Opinions of married women about potential causes and triggers of intimate partner violence against women. A cross-sectional investigation in an Iranian city

Hamzeh, Behrooz; Farshi, Mirtaghi Garousi; Laflamme, Lucie
January 2008
BMC Public Health;2008, Vol. 8 Issue 1, p209
Academic Journal
Background: Population-based perception studies on potential causes and triggers of intimate partner violence against women (IPVAW) may enlighten context-relevant primary preventive actions in settings where data are limited. This study, conducted in one specific city, deals with married women's opinions concerning potential causes and triggers of IPVAW and seeks to highlight areas of consensus and divergence in the views. Methods: A convenient sample of women aged 25-45 years and married for at least 5 years was consecutively recruited in the 48 public health centres of Kermanshah city, where free health services are provided to mothers and children under 6 years old. Respondents were individually interviewed on site by trained and experienced female interviewers (response rate 94.3%). A structured pilot-tested questionnaire was used that consisted mainly of closed questions about individual assessment of the extent to which various items could be regarded as a potential cause, a potential trigger or a potential consequence of IPVAW. Individual item frequencies were compiled and the association between socio-demographic attributes of the spouses and also respondents' prior exposure to violence and women answers was explored.
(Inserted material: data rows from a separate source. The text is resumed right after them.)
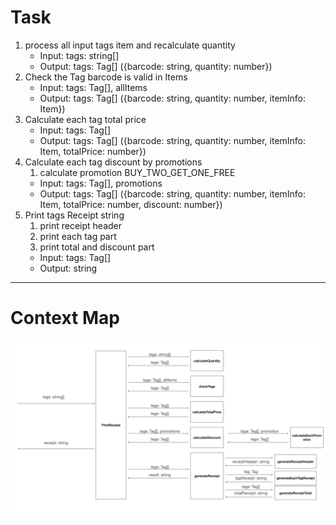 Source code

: # Task

1. process all input tags item and recalculate quantity
    * Input: tags: string[]
    * Output: tags: Tag[] ({barcode: string, quantity: number})
2. Check the Tag barcode is valid in Items
    * Input: tags: Tag[], allItems
    * Output: tags: Tag[] ({barcode: string, quantity: number, itemInfo: Item})
3. Calculate each tag total price
    * Input: tags: Tag[]
    * Output: tags: Tag[] ({barcode: string, quantity: number, itemInfo: Item, totalPrice: number})
4. Calculate each tag discount by promotions
    1. calculate promotion BUY_TWO_GET_ONE_FREE
    * Input: tags: Tag[], promotions
    * Output: tags: Tag[] ({barcode: string, quantity: number, itemInfo: Item, totalPrice: number, discount: number})
5. Print tags Receipt string
    1. print receipt header
    2. print each tag part
    3. print total and discount part
    * Input: tags: Tag[]
    * Output: string

---
# Context Map
![](./image.png) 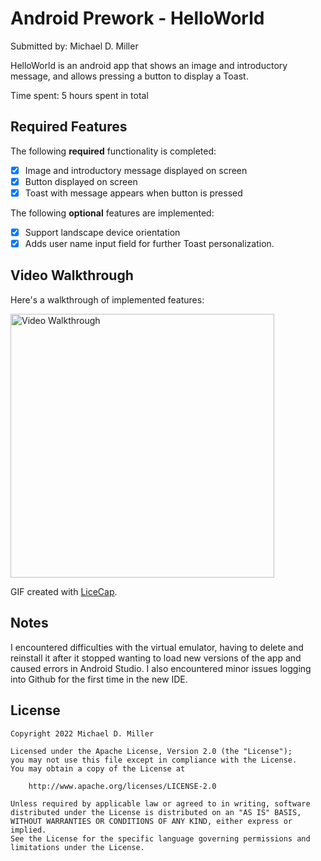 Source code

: # Android Prework - HelloWorld

Submitted by: Michael D. Miller

HelloWorld is an android app that shows an image and introductory message, and allows pressing a button to display a Toast. 

Time spent: 5 hours spent in total

## Required Features

The following **required** functionality is completed:

* [X] Image and introductory message displayed on screen
* [X] Button displayed on screen
* [X] Toast with message appears when button is pressed 

The following **optional** features are implemented:

* [X] Support landscape device orientation
* [X] Adds user name input field for further Toast personalization.

## Video Walkthrough

Here's a walkthrough of implemented features:

<img src='https://i.imgur.com/gs4FLBQ.gif' title='Video Walkthrough' width='422px' alt='Video Walkthrough' />

GIF created with [LiceCap](http://www.cockos.com/licecap/).

## Notes

I encountered difficulties with the virtual emulator, having to delete and reinstall it after it stopped wanting to load new versions of the app 
and caused errors in Android Studio. I also encountered minor issues logging into Github for the first time in the new IDE. 

## License

    Copyright 2022 Michael D. Miller

    Licensed under the Apache License, Version 2.0 (the "License");
    you may not use this file except in compliance with the License.
    You may obtain a copy of the License at

        http://www.apache.org/licenses/LICENSE-2.0

    Unless required by applicable law or agreed to in writing, software
    distributed under the License is distributed on an "AS IS" BASIS,
    WITHOUT WARRANTIES OR CONDITIONS OF ANY KIND, either express or implied.
    See the License for the specific language governing permissions and
    limitations under the License.
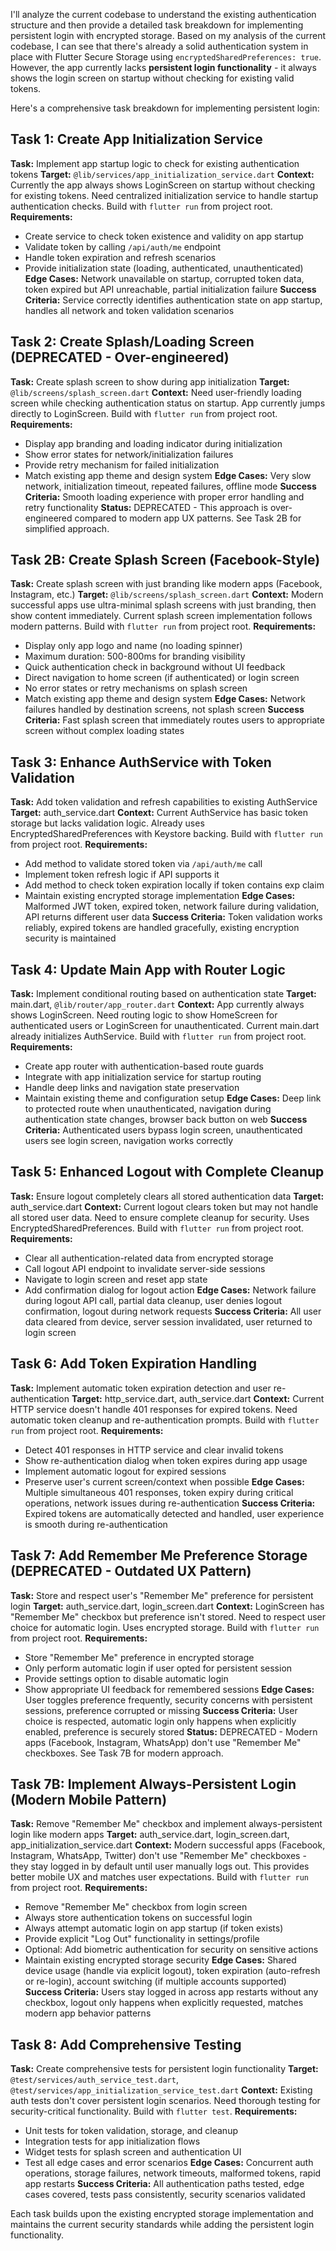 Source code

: I'll analyze the current codebase to understand the existing authentication structure and then provide a detailed task breakdown for implementing persistent login with encrypted storage. Based on my analysis of the current codebase, I can see that there's already a solid authentication system in place with Flutter Secure Storage using `encryptedSharedPreferences: true`. However, the app currently lacks **persistent login functionality** - it always shows the login screen on startup without checking for existing valid tokens.

Here's a comprehensive task breakdown for implementing persistent login:

## Task 1: Create App Initialization Service
**Task:** Implement app startup logic to check for existing authentication tokens
**Target:** `@lib/services/app_initialization_service.dart`
**Context:** Currently the app always shows LoginScreen on startup without checking for existing tokens. Need centralized initialization service to handle startup authentication checks. Build with `flutter run` from project root.
**Requirements:**
- Create service to check token existence and validity on app startup
- Validate token by calling `/api/auth/me` endpoint 
- Handle token expiration and refresh scenarios
- Provide initialization state (loading, authenticated, unauthenticated)
**Edge Cases:** Network unavailable on startup, corrupted token data, token expired but API unreachable, partial initialization failure
**Success Criteria:** Service correctly identifies authentication state on app startup, handles all network and token validation scenarios

## Task 2: Create Splash/Loading Screen (DEPRECATED - Over-engineered)
**Task:** Create splash screen to show during app initialization
**Target:** `@lib/screens/splash_screen.dart`
**Context:** Need user-friendly loading screen while checking authentication status on startup. App currently jumps directly to LoginScreen. Build with `flutter run` from project root.
**Requirements:**
- Display app branding and loading indicator during initialization
- Show error states for network/initialization failures
- Provide retry mechanism for failed initialization
- Match existing app theme and design system
**Edge Cases:** Very slow network, initialization timeout, repeated failures, offline mode
**Success Criteria:** Smooth loading experience with proper error handling and retry functionality
**Status:** DEPRECATED - This approach is over-engineered compared to modern app UX patterns. See Task 2B for simplified approach.

## Task 2B: Create Splash Screen (Facebook-Style)
**Task:** Create splash screen with just branding like modern apps (Facebook, Instagram, etc.)
**Target:** `@lib/screens/splash_screen.dart`
**Context:** Modern successful apps use ultra-minimal splash screens with just branding, then show content immediately. Current splash screen implementation follows modern patterns. Build with `flutter run` from project root.
**Requirements:**
- Display only app logo and name (no loading spinner)
- Maximum duration: 500-800ms for branding visibility
- Quick authentication check in background without UI feedback
- Direct navigation to home screen (if authenticated) or login screen
- No error states or retry mechanisms on splash screen
- Match existing app theme and design system
**Edge Cases:** Network failures handled by destination screens, not splash screen
**Success Criteria:** Fast splash screen that immediately routes users to appropriate screen without complex loading states

## Task 3: Enhance AuthService with Token Validation
**Task:** Add token validation and refresh capabilities to existing AuthService
**Target:** auth_service.dart
**Context:** Current AuthService has basic token storage but lacks validation logic. Already uses EncryptedSharedPreferences with Keystore backing. Build with `flutter run` from project root.
**Requirements:**
- Add method to validate stored token via `/api/auth/me` call
- Implement token refresh logic if API supports it
- Add method to check token expiration locally if token contains exp claim
- Maintain existing encrypted storage implementation
**Edge Cases:** Malformed JWT token, expired token, network failure during validation, API returns different user data
**Success Criteria:** Token validation works reliably, expired tokens are handled gracefully, existing encryption security is maintained

## Task 4: Update Main App with Router Logic
**Task:** Implement conditional routing based on authentication state
**Target:** main.dart, `@lib/router/app_router.dart`
**Context:** App currently always shows LoginScreen. Need routing logic to show HomeScreen for authenticated users or LoginScreen for unauthenticated. Current main.dart already initializes AuthService. Build with `flutter run` from project root.
**Requirements:**
- Create app router with authentication-based route guards
- Integrate with app initialization service for startup routing
- Handle deep links and navigation state preservation
- Maintain existing theme and configuration setup
**Edge Cases:** Deep link to protected route when unauthenticated, navigation during authentication state changes, browser back button on web
**Success Criteria:** Authenticated users bypass login screen, unauthenticated users see login screen, navigation works correctly

## Task 5: Enhanced Logout with Complete Cleanup
**Task:** Ensure logout completely clears all stored authentication data
**Target:** auth_service.dart
**Context:** Current logout clears token but may not handle all stored user data. Need to ensure complete cleanup for security. Uses EncryptedSharedPreferences. Build with `flutter run` from project root.
**Requirements:**
- Clear all authentication-related data from encrypted storage
- Call logout API endpoint to invalidate server-side sessions
- Navigate to login screen and reset app state
- Add confirmation dialog for logout action
**Edge Cases:** Network failure during logout API call, partial data cleanup, user denies logout confirmation, logout during network requests
**Success Criteria:** All user data cleared from device, server session invalidated, user returned to login screen

## Task 6: Add Token Expiration Handling
**Task:** Implement automatic token expiration detection and user re-authentication
**Target:** http_service.dart, auth_service.dart
**Context:** Current HTTP service doesn't handle 401 responses for expired tokens. Need automatic token cleanup and re-authentication prompts. Build with `flutter run` from project root.
**Requirements:**
- Detect 401 responses in HTTP service and clear invalid tokens
- Show re-authentication dialog when token expires during app usage
- Implement automatic logout for expired sessions
- Preserve user's current screen/context when possible
**Edge Cases:** Multiple simultaneous 401 responses, token expiry during critical operations, network issues during re-authentication
**Success Criteria:** Expired tokens are automatically detected and handled, user experience is smooth during re-authentication

## Task 7: Add Remember Me Preference Storage (DEPRECATED - Outdated UX Pattern)
**Task:** Store and respect user's "Remember Me" preference for persistent login
**Target:** auth_service.dart, login_screen.dart
**Context:** LoginScreen has "Remember Me" checkbox but preference isn't stored. Need to respect user choice for automatic login. Uses encrypted storage. Build with `flutter run` from project root.
**Requirements:**
- Store "Remember Me" preference in encrypted storage
- Only perform automatic login if user opted for persistent session
- Provide settings option to disable automatic login
- Show appropriate UI feedback for remembered sessions
**Edge Cases:** User toggles preference frequently, security concerns with persistent sessions, preference corrupted or missing
**Success Criteria:** User choice is respected, automatic login only happens when explicitly enabled, preference is securely stored
**Status:** DEPRECATED - Modern apps (Facebook, Instagram, WhatsApp) don't use "Remember Me" checkboxes. See Task 7B for modern approach.

## Task 7B: Implement Always-Persistent Login (Modern Mobile Pattern)
**Task:** Remove "Remember Me" checkbox and implement always-persistent login like modern apps
**Target:** auth_service.dart, login_screen.dart, app_initialization_service.dart
**Context:** Modern successful apps (Facebook, Instagram, WhatsApp, Twitter) don't use "Remember Me" checkboxes - they stay logged in by default until user manually logs out. This provides better mobile UX and matches user expectations. Build with `flutter run` from project root.
**Requirements:**
- Remove "Remember Me" checkbox from login screen
- Always store authentication tokens on successful login
- Always attempt automatic login on app startup (if token exists)
- Provide explicit "Log Out" functionality in settings/profile
- Optional: Add biometric authentication for security on sensitive actions
- Maintain existing encrypted storage security
**Edge Cases:** Shared device usage (handle via explicit logout), token expiration (auto-refresh or re-login), account switching (if multiple accounts supported)
**Success Criteria:** Users stay logged in across app restarts without any checkbox, logout only happens when explicitly requested, matches modern app behavior patterns

## Task 8: Add Comprehensive Testing
**Task:** Create comprehensive tests for persistent login functionality
**Target:** `@test/services/auth_service_test.dart`, `@test/services/app_initialization_service_test.dart`
**Context:** Existing auth tests don't cover persistent login scenarios. Need thorough testing for security-critical functionality. Build with `flutter test`. 
**Requirements:**
- Unit tests for token validation, storage, and cleanup
- Integration tests for app initialization flows
- Widget tests for splash screen and authentication UI
- Test all edge cases and error scenarios
**Edge Cases:** Concurrent auth operations, storage failures, network timeouts, malformed tokens, rapid app restarts
**Success Criteria:** All authentication paths tested, edge cases covered, tests pass consistently, security scenarios validated

Each task builds upon the existing encrypted storage implementation and maintains the current security standards while adding the persistent login functionality. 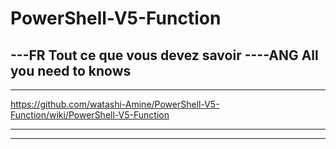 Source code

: # PowerShell-V5-Function

---FR
Tout ce que vous devez savoir
----ANG
All you need to knows
-------------------------------------------------------------------------------------
-------------------------------------------------------------------------------------

https://github.com/watashi-Amine/PowerShell-V5-Function/wiki/PowerShell-V5-Function

-------------------------------------------------------------------------------------
-------------------------------------------------------------------------------------
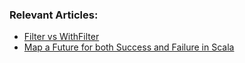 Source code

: ### Relevant Articles:

- [Filter vs WithFilter](https://www.baeldung.com/scala/filter-vs-withfilter)
- [Map a Future for both Success and Failure in Scala](https://www.baeldung.com/scala/future-success-failure)
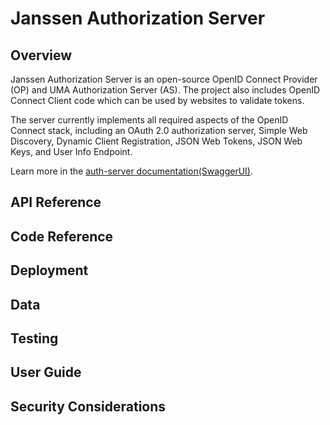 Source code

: # Janssen Authorization Server

<!--
1. Architecture / Feature Overview: A high level overview of what the component is supposed to do and how it works.
1. API Reference: An [OpenAPI](https://swagger.io/specification/) document which can be viewed with [SwaggerUI](https://swagger.io/tools/swagger-ui/)
1. Code Reference: These are auto-generated docs that are extracted from the code, for example, Javadocs.
1. Deployment Reference: Instructions on how to properly deploy this component. Included are what persistence, caching, file system, network (e.g. port), compute or other system requirements are needed to make it run.
1. Data Reference: If the component needs a database or cache, an overview of the required schema or information tree.
1. Developer Reference: Want to help develop this component? This reference will tell you how to build, setup your IDE, align with best practices, and other things you'll need to know to join the team.
1. Test Reference: How to run unit tests, integration tests, performance tests, or any other kind of tests to make sure this component is running properly.
1. User guide: How to use the software? This can be administration tasks or end user functionality.
1. Security Considerations: What you need to know to operate the component securely, including best practices.
-->

## Overview
Janssen Authorization Server is an open-source OpenID Connect Provider (OP) and UMA Authorization Server (AS). The project also includes OpenID Connect Client code which can be used by websites to validate tokens.

The server currently implements all required aspects of the OpenID Connect stack, including an OAuth 2.0 authorization server, Simple Web Discovery, Dynamic Client Registration, JSON Web Tokens, JSON Web Keys, and User Info Endpoint.

Learn more in the [auth-server documentation(SwaggerUI)](https://raw.githubusercontent.com/GluuFederation/oxAuth/master/docs/oxAuthSwagger.yaml). 
## API Reference

## Code Reference

## Deployment

## Data

## Testing

## User Guide

## Security Considerations
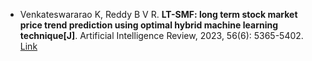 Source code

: * Venkateswararao K, Reddy B V R. <b>LT-SMF: long term stock market price trend prediction using optimal hybrid machine learning technique[J]</b>. Artificial Intelligence Review, 2023, 56(6): 5365-5402. [Link](https://link.springer.com/article/10.1007/s10462-022-10291-5)
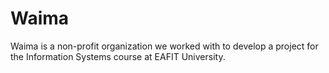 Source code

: # Waima
Waima is a non-profit organization we worked with to develop a project for the Information Systems course at EAFIT University. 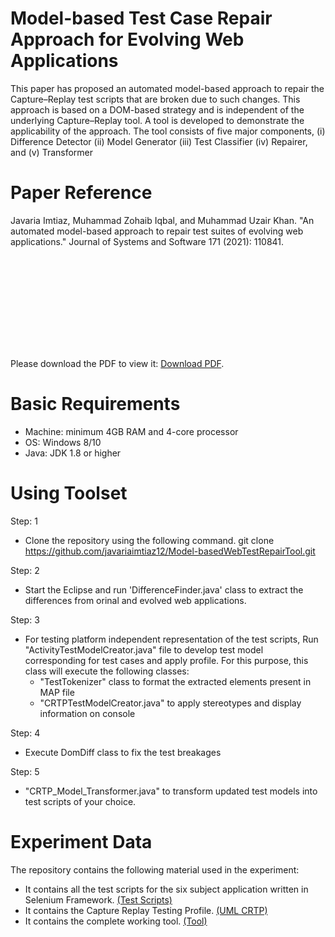 # Model-based Test Case Repair Approach for Evolving Web Applications

This paper has proposed an automated model-based approach to repair the Capture–Replay test scripts that are broken due to such changes. This approach is based on a DOM-based strategy and is independent of the underlying Capture–Replay tool. A tool is developed to demonstrate the applicability of the approach. The tool consists of five major components, (i) Difference Detector (ii) Model Generator (iii) Test Classifier (iv) Repairer, and (v) Transformer

# Paper Reference
Javaria Imtiaz, Muhammad Zohaib Iqbal, and Muhammad Uzair Khan. "An automated model-based approach to repair test suites of evolving web applications." Journal of Systems and Software 171 (2021): 110841.



<object data="http://yoursite.com/the.pdf" type="application/pdf" width="750px" height="750px">
    <embed src="http://yoursite.com/the.pdf" type="application/pdf">
        <p> Please download the PDF to view it: <a href="https://github.com/javariaimtiaz12/Model-basedWebTestRepairTool/blob/master/JSS_TestingMethodogyforEvolvingWebApplication.pdf">Download PDF</a>.</p>
    </embed>
</object>

# Basic Requirements

- Machine: minimum 4GB RAM and 4-core processor
- OS: Windows 8/10
- Java: JDK 1.8 or higher
  
 # Using Toolset
 
Step: 1
 
  - Clone the repository using the following command.
    git clone https://github.com/javariaimtiaz12/Model-basedWebTestRepairTool.git

Step: 2
 
   - Start the Eclipse and run 'DifferenceFinder.java' class to extract the differences from orinal and evolved web applications.
 
Step: 3

-  For testing platform independent representation of the test scripts, Run "ActivityTestModelCreator.java" file to develop test model corresponding for test cases and apply profile. For this purpose, this class will execute the following classes:
    -  "TestTokenizer" class to format the extracted elements present in MAP file
    -  "CRTPTestModelCreator.java" to apply stereotypes and display information on console
    
Step: 4 
 -  Execute DomDiff class to fix the test breakages
 
Step: 5
 -  "CRTP_Model_Transformer.java" to transform updated test models into test scripts of your choice.

# Experiment Data

The repository contains the following material used in the experiment:
 -  It contains all the test scripts for the six subject application written in Selenium Framework. <a href="https://github.com/javariaimtiaz12/Selenium-Test-Scripts-for-Web">(Test Scripts)</a>
 -  It contains the Capture Replay Testing Profile. <a href="https://github.com/javariaimtiaz12/Capture-ReplayTestProfile">(UML CRTP)</a>
 -  It contains the complete working tool. <a href="https://github.com/javariaimtiaz12/Model-basedWebTestRepairTool">(Tool)</a>
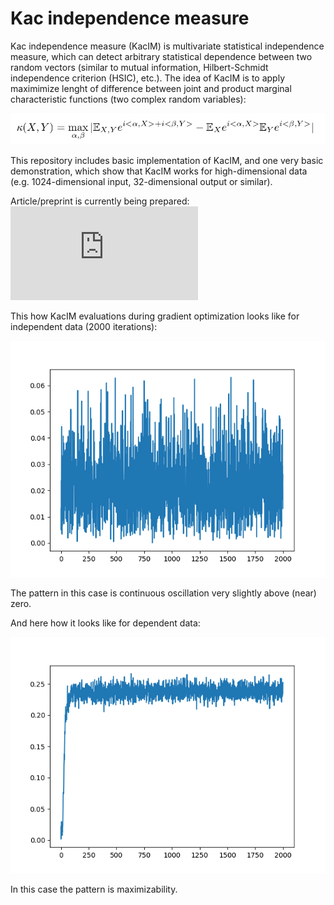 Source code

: # Kac independence measure 
Kac independence measure (KacIM) is multivariate statistical independence measure, 
which can detect arbitrary statistical dependence between two random vectors (similar to mutual information, Hilbert-Schmidt independence criterion (HSIC), etc.). The idea of KacIM is to apply maximimize lenght of difference 
between joint and product marginal characteristic functions (two complex random variables):

![Alt text](./kac_im.png?raw=true "KacIM")


This repository includes basic implementation of KacIM, and one very basic demonstration, which show that KacIM works for high-dimensional data (e.g. 1024-dimensional input, 32-dimensional output or similar).


Article/preprint is currently being prepared: ![Article](https://github.com/povidanius/kac_independence_measure/tree/main/art/main.pdf?raw=false "Article")


This how KacIM evaluations during gradient optimization looks like for independent data (2000 iterations):

![Alt text](./independent.png?raw=true "Title")

The pattern in this case is continuous oscillation very slightly above (near) zero.

And here how it looks like for dependent data:

![Alt text](./dependent.png?raw=true "Title")

In this case the pattern is maximizability.



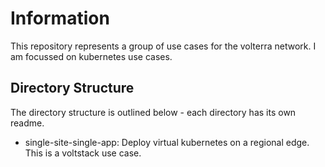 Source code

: # Information

This repository represents a group of use cases for the volterra network. I am focussed on kubernetes use cases.

## Directory Structure

The directory structure is outlined below - each directory has its own readme.

- single-site-single-app: Deploy virtual kubernetes on a regional edge. This is a voltstack use case.
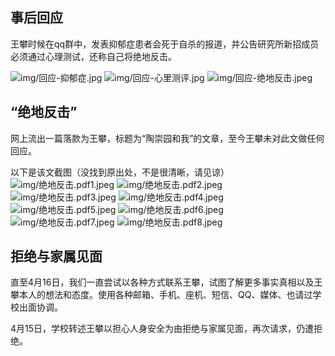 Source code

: ## 事后回应
王攀时候在qq群中，发表抑郁症患者会死于自杀的报道，并公告研究所新招成员必须通过心理测试，还称自己将绝地反击。

![img/回应-抑郁症.jpg](img/回应-抑郁症.jpg)
![img/回应-心里测评.jpg](img/回应-心里测评.jpg)
![img/回应-绝地反击.jpeg](img/回应-绝地反击.jpeg)

## “绝地反击”
网上流出一篇落款为王攀，标题为“陶崇园和我”的文章，至今王攀未对此文做任何回应。

以下是该文截图（没找到原出处，不是很清晰，请见谅）
![img/绝地反击.pdf1.jpeg](img/绝地反击.pdf1.jpeg)
![img/绝地反击.pdf2.jpeg](img/绝地反击.pdf2.jpeg)
![img/绝地反击.pdf3.jpeg](img/绝地反击.pdf3.jpeg)
![img/绝地反击.pdf4.jpeg](img/绝地反击.pdf4.jpeg)
![img/绝地反击.pdf5.jpeg](img/绝地反击.pdf5.jpeg)
![img/绝地反击.pdf6.jpeg](img/绝地反击.pdf6.jpeg)
![img/绝地反击.pdf7.jpeg](img/绝地反击.pdf7.jpeg)
![img/绝地反击.pdf8.jpeg](img/绝地反击.pdf8.jpeg)

## 拒绝与家属见面
直至4月16日，我们一直尝试以各种方式联系王攀，试图了解更多事实真相以及王攀本人的想法和态度。使用各种邮箱、手机、座机、短信、QQ、媒体、也请过学校出面协调。

4月15日，学校转述王攀以担心人身安全为由拒绝与家属见面，再次请求，仍遭拒绝。

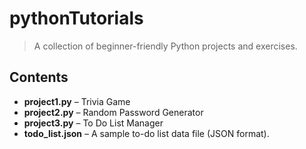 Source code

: # pythonTutorials

> A collection of beginner-friendly Python projects and exercises.

## Contents

- **project1.py** – Trivia Game
- **project2.py** – Random Password Generator
- **project3.py** – To Do List Manager
- **todo_list.json** – A sample to-do list data file (JSON format).

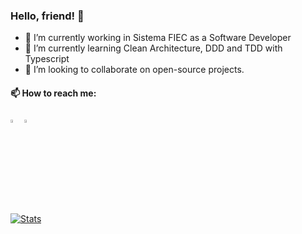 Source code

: <!-- ### Hi there -->

<!--
**juliosouzam/juliosouzam** is a ✨ _special_ ✨ repository because its `README.md` (this file) appears on your GitHub profile.

Here are some ideas to get you started:

- 🔭 I’m currently working on ...
- 🌱 I’m currently learning ...
- 👯 I’m looking to collaborate on ...
- 🤔 I’m looking for help with ...
- 💬 Ask me about ...
- 📫 How to reach me: ...
- 😄 Pronouns: ...
- ⚡ Fun fact: ...
-->

  ### Hello, friend! 👋
  
  - 🔭 I’m currently working in Sistema FIEC as a Software Developer
  - 🌱 I’m currently learning Clean Architecture, DDD and TDD with Typescript
  - 👯 I’m looking to collaborate on open-source projects.
  
  #### 📫 How to reach me:   
  [<img src="https://img.icons8.com/color/48/000000/linkedin.png" width="3.5%"/>](https://www.linkedin.com/in/julio-souzam/)
  [<img src="https://img.icons8.com/color/48/000000/twitter.png" width="3.5%"/>](https://twitter.com/juliosouzam)

  [![Stats](https://github-readme-stats.vercel.app/api/?username=juliosouzam&show_icons=true&title_color=fffffff&icon_color=000000&text_color=000000)](https://github-readme-stats.vercel.app/api/?username=juliosouzam&show_icons=true&title_color=fffffff&icon_color=000000&text_color=000000)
Results: For most factors covered, women mainly "agreed" or "agreed very much" about their potential as a trigger or a cause of IPVAW; agreements were stronger for individual-related potential causes. Generally, women's socio-demographic characteristics and prior victimisation did not much affect the opinions they expressed. For some triggers however, women's own occupation and their husband's educational level affected how much in agreement they were. Conclusion: The women interviewed consider that most potential causes and triggers proposed may, at some point in a relationship, engender IPVAW. In the main, their views are not much altered by their own and their husbands' socioeconomic position or their prior victimisation. It remains to be seen whether married men and, for that matter, even women married for a shorter duration or from other settings will answer in a similar manner.